Why is the POT ( potato, onion, tomato) sizzling again ?



Every monsoon the price of potato, onion, tomato POT starts moving north.  The volatility starts hurting the kitchen POT before the festival season and by Diwali spices and pulses join party. Soon food inflation rips through the family budget. If elections are round the corner the effect is usually pronounced. With Bihar and Bengal going to the polls, the next six months could be a fiery roller coaster. 

 



Like every year,  the media highlighted what was happening as the rains started. The Financial Express in the month of  July headlined an article  ‘Tomato, potato are the new onion; prices more than double after reduced crop, lockdown’  Every year the  Government first stops exports after the food inflation starts. It assures citizens that prices will soon cool.

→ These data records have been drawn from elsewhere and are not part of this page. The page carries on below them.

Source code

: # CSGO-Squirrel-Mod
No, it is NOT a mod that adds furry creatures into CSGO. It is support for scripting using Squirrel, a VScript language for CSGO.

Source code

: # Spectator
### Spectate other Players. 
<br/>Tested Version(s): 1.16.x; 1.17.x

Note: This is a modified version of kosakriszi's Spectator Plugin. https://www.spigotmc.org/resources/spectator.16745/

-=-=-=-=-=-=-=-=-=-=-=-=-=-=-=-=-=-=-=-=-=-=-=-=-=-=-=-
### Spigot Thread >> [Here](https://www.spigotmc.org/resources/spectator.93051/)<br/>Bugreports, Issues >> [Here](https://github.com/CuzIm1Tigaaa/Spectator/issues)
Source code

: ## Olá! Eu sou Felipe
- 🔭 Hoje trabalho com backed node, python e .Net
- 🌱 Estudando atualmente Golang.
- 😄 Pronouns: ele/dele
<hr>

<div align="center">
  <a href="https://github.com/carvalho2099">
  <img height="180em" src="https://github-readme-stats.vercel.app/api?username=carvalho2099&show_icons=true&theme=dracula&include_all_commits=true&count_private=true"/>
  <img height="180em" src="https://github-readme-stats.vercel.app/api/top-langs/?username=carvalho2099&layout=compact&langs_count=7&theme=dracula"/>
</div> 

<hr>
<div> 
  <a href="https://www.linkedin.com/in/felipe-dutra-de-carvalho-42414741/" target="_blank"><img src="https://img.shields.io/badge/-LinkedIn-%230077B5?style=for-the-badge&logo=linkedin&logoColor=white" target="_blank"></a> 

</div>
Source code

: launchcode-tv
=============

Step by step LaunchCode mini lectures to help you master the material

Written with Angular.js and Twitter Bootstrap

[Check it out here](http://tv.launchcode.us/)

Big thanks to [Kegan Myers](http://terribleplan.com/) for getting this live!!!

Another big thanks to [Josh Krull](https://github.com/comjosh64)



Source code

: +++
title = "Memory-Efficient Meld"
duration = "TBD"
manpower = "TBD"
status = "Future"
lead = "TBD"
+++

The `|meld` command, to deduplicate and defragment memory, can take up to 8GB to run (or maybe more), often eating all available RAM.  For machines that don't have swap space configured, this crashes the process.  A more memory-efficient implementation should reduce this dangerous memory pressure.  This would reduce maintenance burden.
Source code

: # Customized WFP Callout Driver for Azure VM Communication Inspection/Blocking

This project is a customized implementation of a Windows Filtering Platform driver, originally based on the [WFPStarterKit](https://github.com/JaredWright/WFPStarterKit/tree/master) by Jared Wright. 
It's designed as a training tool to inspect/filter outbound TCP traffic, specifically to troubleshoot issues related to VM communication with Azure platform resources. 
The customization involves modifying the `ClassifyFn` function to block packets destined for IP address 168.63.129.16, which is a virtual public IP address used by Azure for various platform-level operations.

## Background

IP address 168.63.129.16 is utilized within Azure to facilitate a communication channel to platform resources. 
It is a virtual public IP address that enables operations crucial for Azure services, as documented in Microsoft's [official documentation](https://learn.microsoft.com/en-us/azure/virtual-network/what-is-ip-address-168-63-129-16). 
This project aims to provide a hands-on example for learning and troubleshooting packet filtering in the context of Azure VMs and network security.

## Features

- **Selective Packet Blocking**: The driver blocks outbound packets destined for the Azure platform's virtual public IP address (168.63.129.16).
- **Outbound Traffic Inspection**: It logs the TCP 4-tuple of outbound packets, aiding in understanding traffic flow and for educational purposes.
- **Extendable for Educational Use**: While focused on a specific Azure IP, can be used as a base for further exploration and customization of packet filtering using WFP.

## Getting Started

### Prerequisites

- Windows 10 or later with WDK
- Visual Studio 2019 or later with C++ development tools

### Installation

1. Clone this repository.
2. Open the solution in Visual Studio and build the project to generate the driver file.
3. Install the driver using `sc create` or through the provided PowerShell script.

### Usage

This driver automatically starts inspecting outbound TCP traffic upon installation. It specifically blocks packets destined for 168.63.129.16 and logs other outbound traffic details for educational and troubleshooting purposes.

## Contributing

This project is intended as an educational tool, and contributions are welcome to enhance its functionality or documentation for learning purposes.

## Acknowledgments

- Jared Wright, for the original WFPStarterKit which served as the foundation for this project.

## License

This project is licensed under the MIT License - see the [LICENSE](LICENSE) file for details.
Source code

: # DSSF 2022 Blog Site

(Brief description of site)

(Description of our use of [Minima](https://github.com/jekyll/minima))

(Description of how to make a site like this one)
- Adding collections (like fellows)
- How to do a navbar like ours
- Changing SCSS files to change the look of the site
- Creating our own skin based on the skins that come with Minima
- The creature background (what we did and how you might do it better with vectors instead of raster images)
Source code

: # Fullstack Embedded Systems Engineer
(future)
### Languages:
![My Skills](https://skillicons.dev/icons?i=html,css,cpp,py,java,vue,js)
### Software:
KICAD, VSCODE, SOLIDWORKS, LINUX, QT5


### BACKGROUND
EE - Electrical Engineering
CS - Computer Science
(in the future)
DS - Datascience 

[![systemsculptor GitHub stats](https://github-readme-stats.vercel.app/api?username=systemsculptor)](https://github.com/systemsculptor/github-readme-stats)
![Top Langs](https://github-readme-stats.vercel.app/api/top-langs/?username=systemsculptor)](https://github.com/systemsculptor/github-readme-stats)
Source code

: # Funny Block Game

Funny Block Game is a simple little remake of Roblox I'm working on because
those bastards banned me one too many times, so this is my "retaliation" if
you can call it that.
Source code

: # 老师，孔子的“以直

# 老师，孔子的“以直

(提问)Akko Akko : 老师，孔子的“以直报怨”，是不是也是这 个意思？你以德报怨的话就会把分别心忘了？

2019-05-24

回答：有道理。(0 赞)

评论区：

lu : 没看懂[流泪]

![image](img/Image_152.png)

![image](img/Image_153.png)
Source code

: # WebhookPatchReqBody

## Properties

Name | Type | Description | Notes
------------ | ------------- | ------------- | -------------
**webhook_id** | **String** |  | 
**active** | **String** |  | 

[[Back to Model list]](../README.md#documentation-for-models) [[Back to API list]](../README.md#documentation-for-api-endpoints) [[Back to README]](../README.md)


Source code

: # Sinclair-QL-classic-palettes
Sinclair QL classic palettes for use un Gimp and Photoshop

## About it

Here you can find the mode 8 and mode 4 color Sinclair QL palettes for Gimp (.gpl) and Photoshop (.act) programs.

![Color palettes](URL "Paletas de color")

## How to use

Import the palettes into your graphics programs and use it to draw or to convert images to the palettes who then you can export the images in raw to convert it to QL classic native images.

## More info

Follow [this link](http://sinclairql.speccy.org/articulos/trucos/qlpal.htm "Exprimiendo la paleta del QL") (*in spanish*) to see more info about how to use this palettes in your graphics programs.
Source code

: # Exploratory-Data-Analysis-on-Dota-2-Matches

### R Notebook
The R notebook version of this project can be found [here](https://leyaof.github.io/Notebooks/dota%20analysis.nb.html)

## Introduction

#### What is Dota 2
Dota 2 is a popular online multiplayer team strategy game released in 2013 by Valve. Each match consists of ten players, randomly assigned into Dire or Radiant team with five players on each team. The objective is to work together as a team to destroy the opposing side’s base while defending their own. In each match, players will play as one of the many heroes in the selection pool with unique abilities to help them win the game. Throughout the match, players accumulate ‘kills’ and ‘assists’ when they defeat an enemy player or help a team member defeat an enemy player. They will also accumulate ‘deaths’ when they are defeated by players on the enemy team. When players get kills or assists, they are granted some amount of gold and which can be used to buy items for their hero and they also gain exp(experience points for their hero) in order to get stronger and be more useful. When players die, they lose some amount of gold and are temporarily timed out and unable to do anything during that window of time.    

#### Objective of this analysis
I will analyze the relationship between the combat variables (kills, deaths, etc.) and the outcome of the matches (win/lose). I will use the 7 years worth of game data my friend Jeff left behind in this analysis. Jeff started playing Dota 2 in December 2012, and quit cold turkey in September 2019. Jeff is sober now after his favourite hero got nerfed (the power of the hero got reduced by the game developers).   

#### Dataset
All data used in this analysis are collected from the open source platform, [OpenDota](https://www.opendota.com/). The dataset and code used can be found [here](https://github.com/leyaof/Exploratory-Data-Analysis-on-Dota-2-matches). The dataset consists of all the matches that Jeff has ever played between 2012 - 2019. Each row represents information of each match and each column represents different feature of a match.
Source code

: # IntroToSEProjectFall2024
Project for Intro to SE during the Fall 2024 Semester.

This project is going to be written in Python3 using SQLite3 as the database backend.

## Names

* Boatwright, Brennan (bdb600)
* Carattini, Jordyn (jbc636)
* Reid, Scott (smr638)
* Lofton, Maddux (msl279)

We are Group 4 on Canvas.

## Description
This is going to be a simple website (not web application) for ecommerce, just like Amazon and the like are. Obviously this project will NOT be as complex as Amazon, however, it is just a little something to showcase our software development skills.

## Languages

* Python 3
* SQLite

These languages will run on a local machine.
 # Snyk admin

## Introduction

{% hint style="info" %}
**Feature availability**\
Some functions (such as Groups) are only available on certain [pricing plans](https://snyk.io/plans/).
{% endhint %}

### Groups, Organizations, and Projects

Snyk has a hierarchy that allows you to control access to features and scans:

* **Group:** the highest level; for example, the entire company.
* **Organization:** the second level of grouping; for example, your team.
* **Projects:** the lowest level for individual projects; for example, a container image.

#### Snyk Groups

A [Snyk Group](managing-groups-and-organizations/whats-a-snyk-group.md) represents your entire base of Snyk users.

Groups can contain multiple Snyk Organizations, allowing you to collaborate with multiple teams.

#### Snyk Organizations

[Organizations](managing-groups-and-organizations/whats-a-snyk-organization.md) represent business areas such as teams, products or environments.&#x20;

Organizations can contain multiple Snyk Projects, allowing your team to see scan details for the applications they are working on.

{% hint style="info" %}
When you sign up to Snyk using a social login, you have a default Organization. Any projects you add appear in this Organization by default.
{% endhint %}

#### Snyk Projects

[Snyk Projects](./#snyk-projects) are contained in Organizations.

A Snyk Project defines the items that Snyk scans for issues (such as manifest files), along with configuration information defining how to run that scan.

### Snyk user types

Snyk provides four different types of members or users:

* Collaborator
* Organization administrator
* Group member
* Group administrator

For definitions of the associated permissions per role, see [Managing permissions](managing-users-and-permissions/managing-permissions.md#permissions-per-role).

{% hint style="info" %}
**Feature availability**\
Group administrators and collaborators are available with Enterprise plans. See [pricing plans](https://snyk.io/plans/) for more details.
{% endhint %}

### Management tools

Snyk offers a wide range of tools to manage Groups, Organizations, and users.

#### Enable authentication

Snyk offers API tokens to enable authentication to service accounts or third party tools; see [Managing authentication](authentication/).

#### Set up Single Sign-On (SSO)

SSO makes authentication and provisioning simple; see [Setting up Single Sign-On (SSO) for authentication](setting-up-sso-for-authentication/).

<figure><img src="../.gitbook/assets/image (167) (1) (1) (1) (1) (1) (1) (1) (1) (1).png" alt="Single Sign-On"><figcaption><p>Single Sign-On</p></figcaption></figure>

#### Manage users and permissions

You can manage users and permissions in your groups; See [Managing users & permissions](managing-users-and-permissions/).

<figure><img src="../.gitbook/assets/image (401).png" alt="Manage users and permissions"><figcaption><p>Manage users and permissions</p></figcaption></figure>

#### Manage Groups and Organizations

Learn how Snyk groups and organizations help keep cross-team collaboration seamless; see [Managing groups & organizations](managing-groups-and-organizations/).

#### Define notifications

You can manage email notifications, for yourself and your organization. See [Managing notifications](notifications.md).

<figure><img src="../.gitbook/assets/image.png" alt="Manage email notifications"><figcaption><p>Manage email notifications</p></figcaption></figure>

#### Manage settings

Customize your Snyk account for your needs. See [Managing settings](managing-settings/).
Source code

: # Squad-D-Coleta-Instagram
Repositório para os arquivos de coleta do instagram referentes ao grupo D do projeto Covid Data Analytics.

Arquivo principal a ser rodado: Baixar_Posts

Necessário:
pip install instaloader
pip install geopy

The Indian Express highlighted  in September ‘Explained: Here’s why the Centre has banned the export of onions’And predictably a few months later after the onion tears flow, it starts imports belatedly. In October the Business Standard reported ‘Onion prices drop a little but likely to stay until imports arrive. ‘  Like every year the imports will not arrive till Deepavali and the traders will make hay while the consumer cries. Though it will adversely affect the Bihar elections the Government will not be able to stop it. 






 I have been writing about this phenomenon in several newspapers and magazines  for almost a decade. My December 2017  article Volatile agriculture prices may bring about electoral losses and my  book India Emerging : From Policy Paralysis to Hyper Economics explains the phenomenon in detail. The phenomenon of Potatoes grown in Agra and Stored in Pune is elaborated in detail with data from the National Horticultural Board. The Government has recently amended the farm laws to make procurement easy. But removing APMC Mandis and arresting hoarders  will never stop cartels or rural distress. Bihar banished the APMC Mandis in 2006 but the price volatility and rural poverty still remains. What will ease the situation for both the farmer and the house wife is development of many more alternative markets. Not on legislation alone, but  on the ground. That is yet to happen.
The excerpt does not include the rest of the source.